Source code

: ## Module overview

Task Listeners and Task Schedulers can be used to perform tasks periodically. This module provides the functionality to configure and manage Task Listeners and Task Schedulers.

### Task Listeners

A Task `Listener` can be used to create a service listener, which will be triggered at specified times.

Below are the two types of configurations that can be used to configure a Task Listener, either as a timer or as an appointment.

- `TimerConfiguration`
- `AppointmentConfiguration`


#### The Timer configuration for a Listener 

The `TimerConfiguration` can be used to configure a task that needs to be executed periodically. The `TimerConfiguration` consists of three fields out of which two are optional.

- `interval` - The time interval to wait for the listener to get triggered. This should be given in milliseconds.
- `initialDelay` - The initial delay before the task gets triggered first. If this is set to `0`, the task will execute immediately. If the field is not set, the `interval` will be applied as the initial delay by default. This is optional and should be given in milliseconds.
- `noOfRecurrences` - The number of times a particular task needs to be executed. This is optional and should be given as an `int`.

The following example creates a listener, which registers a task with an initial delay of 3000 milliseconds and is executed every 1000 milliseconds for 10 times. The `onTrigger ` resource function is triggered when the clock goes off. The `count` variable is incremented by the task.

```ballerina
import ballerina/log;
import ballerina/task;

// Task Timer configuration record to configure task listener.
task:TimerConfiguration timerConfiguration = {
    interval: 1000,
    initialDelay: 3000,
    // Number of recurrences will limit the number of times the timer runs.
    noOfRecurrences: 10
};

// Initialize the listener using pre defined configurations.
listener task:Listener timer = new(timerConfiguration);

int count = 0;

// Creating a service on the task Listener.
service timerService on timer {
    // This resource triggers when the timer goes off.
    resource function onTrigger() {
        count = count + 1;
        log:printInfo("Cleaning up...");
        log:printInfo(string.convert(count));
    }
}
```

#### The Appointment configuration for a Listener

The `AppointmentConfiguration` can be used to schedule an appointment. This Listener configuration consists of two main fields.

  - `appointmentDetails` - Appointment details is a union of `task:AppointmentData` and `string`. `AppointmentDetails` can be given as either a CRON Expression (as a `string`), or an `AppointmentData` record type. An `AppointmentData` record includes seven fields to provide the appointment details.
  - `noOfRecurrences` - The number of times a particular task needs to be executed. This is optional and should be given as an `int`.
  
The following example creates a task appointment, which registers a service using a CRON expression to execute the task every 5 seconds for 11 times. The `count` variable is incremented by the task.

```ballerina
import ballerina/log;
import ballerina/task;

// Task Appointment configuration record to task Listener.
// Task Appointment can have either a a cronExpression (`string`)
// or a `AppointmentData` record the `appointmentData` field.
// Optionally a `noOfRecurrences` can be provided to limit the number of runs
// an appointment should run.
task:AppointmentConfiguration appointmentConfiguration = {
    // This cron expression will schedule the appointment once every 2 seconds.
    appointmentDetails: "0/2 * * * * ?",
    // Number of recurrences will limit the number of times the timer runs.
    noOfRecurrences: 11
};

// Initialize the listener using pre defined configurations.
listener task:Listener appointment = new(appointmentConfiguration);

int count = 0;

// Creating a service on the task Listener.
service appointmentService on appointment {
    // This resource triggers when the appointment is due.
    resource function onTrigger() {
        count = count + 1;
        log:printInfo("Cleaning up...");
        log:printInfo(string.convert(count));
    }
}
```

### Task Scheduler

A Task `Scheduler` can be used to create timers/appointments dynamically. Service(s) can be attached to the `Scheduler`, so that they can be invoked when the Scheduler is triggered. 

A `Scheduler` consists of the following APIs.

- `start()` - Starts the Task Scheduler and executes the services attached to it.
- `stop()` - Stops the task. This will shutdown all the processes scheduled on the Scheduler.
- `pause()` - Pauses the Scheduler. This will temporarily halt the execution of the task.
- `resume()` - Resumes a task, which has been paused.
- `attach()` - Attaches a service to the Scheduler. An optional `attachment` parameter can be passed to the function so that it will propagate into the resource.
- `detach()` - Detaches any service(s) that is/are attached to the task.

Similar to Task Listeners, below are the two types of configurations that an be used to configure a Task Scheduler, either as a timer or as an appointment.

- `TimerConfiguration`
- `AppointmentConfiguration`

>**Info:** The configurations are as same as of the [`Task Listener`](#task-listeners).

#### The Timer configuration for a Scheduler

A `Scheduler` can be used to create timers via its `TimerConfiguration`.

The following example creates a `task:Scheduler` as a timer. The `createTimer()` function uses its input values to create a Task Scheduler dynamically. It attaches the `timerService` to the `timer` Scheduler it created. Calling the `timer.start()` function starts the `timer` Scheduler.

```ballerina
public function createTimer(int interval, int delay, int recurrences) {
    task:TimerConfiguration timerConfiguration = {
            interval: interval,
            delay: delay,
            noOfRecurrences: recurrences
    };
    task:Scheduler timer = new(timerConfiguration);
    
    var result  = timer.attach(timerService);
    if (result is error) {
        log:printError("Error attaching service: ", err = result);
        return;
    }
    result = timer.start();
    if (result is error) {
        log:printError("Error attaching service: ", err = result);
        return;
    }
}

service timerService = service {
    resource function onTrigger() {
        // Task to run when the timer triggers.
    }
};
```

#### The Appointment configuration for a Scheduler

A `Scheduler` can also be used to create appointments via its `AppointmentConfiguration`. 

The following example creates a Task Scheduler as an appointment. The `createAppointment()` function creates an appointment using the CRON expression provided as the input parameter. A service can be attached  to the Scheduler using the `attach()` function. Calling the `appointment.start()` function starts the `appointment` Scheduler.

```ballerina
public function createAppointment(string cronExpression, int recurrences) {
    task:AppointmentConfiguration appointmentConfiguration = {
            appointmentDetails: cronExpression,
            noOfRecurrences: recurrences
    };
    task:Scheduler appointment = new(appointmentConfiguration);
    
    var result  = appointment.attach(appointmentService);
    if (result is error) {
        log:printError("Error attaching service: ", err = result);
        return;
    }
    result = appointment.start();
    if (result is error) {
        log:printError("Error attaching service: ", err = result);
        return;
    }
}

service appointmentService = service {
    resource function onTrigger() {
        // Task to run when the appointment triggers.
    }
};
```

++++++++++

▶ **What is needed**: Make an exact transcription of the entries above.

▶ **Reply**:
Source code

: ## Module overview

Task Listeners and Task Schedulers can be used to perform tasks periodically. This module provides the functionality to configure and manage Task Listeners and Task Schedulers.

### Task Listeners

A Task `Listener` can be used to create a service listener, which will be triggered at specified times.

Below are the two types of configurations that can be used to configure a Task Listener, either as a timer or as an appointment.

- `TimerConfiguration`
- `AppointmentConfiguration`


#### The Timer configuration for a Listener 

The `TimerConfiguration` can be used to configure a task that needs to be executed periodically. The `TimerConfiguration` consists of three fields out of which two are optional.

- `interval` - The time interval to wait for the listener to get triggered. This should be given in milliseconds.
- `initialDelay` - The initial delay before the task gets triggered first. If this is set to `0`, the task will execute immediately. If the field is not set, the `interval` will be applied as the initial delay by default. This is optional and should be given in milliseconds.
- `noOfRecurrences` - The number of times a particular task needs to be executed. This is optional and should be given as an `int`.

The following example creates a listener, which registers a task with an initial delay of 3000 milliseconds and is executed every 1000 milliseconds for 10 times. The `onTrigger ` resource function is triggered when the clock goes off. The `count` variable is incremented by the task.

```ballerina
import ballerina/log;
import ballerina/task;

// Task Timer configuration record to configure task listener.
task:TimerConfiguration timerConfiguration = {
    interval: 1000,
    initialDelay: 3000,
    // Number of recurrences will limit the number of times the timer runs.
    noOfRecurrences: 10
};

// Initialize the listener using pre defined configurations.
listener task:Listener timer = new(timerConfiguration);

int count = 0;

// Creating a service on the task Listener.
service timerService on timer {
    // This resource triggers when the timer goes off.
    resource function onTrigger() {
        count = count + 1;
        log:printInfo("Cleaning up...");
        log:printInfo(string.convert(count));
    }
}
```

#### The Appointment configuration for a Listener

The `AppointmentConfiguration` can be used to schedule an appointment. This Listener configuration consists of two main fields.

  - `appointmentDetails` - Appointment details is a union of `task:AppointmentData` and `string`. `AppointmentDetails` can be given as either a CRON Expression (as a `string`), or an `AppointmentData` record type. An `AppointmentData` record includes seven fields to provide the appointment details.
  - `noOfRecurrences` - The number of times a particular task needs to be executed. This is optional and should be given as an `int`.
  
The following example creates a task appointment, which registers a service using a CRON expression to execute the task every 5 seconds for 11 times. The `count` variable is incremented by the task.

```ballerina
import ballerina/log;
import ballerina/task;

// Task Appointment configuration record to task Listener.
// Task Appointment can have either a a cronExpression (`string`)
// or a `AppointmentData` record the `appointmentData` field.
// Optionally a `noOfRecurrences` can be provided to limit the number of runs
// an appointment should run.
task:AppointmentConfiguration appointmentConfiguration = {
    // This cron expression will schedule the appointment once every 2 seconds.
    appointmentDetails: "0/2 * * * * ?",
    // Number of recurrences will limit the number of times the timer runs.
    noOfRecurrences: 11
};

// Initialize the listener using pre defined configurations.
listener task:Listener appointment = new(appointmentConfiguration);

int count = 0;

// Creating a service on the task Listener.
service appointmentService on appointment {
    // This resource triggers when the appointment is due.
    resource function onTrigger() {
        count = count + 1;
        log:printInfo("Cleaning up...");
        log:printInfo(string.convert(count));
    }
}
```

### Task Scheduler

A Task `Scheduler` can be used to create timers/appointments dynamically. Service(s) can be attached to the `Scheduler`, so that they can be invoked when the Scheduler is triggered. 

A `Scheduler` consists of the following APIs.

- `start()` - Starts the Task Scheduler and executes the services attached to it.
- `stop()` - Stops the task. This will shutdown all the processes scheduled on the Scheduler.
- `pause()` - Pauses the Scheduler. This will temporarily halt the execution of the task.
- `resume()` - Resumes a task, which has been paused.
- `attach()` - Attaches a service to the Scheduler. An optional `attachment` parameter can be passed to the function so that it will propagate into the resource.
- `detach()` - Detaches any service(s) that is/are attached to the task.

Similar to Task Listeners, below are the two types of configurations that an be used to configure a Task Scheduler, either as a timer or as an appointment.

- `TimerConfiguration`
- `AppointmentConfiguration`

>**Info:** The configurations are as same as of the [`Task Listener`](#task-listeners).

#### The Timer configuration for a Scheduler

A `Scheduler` can be used to create timers via its `TimerConfiguration`.

The following example creates a `task:Scheduler` as a timer. The `createTimer()` function uses its input values to create a Task Scheduler dynamically. It attaches the `timerService` to the `timer` Scheduler it created. Calling the `timer.start()` function starts the `timer` Scheduler.

```ballerina
public function createTimer(int interval, int delay, int recurrences) {
    task:TimerConfiguration timerConfiguration = {
            interval: interval,
            delay: delay,
            noOfRecurrences: recurrences
    };
    task:Scheduler timer = new(timerConfiguration);
    
    var result  = timer.attach(timerService);
    if (result is error) {
        log:printError("Error attaching service: ", err = result);
        return;
    }
    result = timer.start();
    if (result is error) {
        log:printError("Error attaching service: ", err = result);
        return;
    }
}

service timerService = service {
    resource function onTrigger() {
        // Task to run when the timer triggers.
    }
};
```

#### The Appointment configuration for a Scheduler

A `Scheduler` can also be used to create appointments via its `AppointmentConfiguration`. 

The following example creates a Task Scheduler as an appointment. The `createAppointment()` function creates an appointment using the CRON expression provided as the input parameter. A service can be attached  to the Scheduler using the `attach()` function. Calling the `appointment.start()` function starts the `appointment` Scheduler.

```ballerina
public function createAppointment(string cronExpression, int recurrences) {
    task:AppointmentConfiguration appointmentConfiguration = {
            appointmentDetails: cronExpression,
            noOfRecurrences: recurrences
    };
    task:Scheduler appointment = new(appointmentConfiguration);
    
    var result  = appointment.attach(appointmentService);
    if (result is error) {
        log:printError("Error attaching service: ", err = result);
        return;
    }
    result = appointment.start();
    if (result is error) {
        log:printError("Error attaching service: ", err = result);
        return;
    }
}

service appointmentService = service {
    resource function onTrigger() {
        // Task to run when the appointment triggers.
    }
};
```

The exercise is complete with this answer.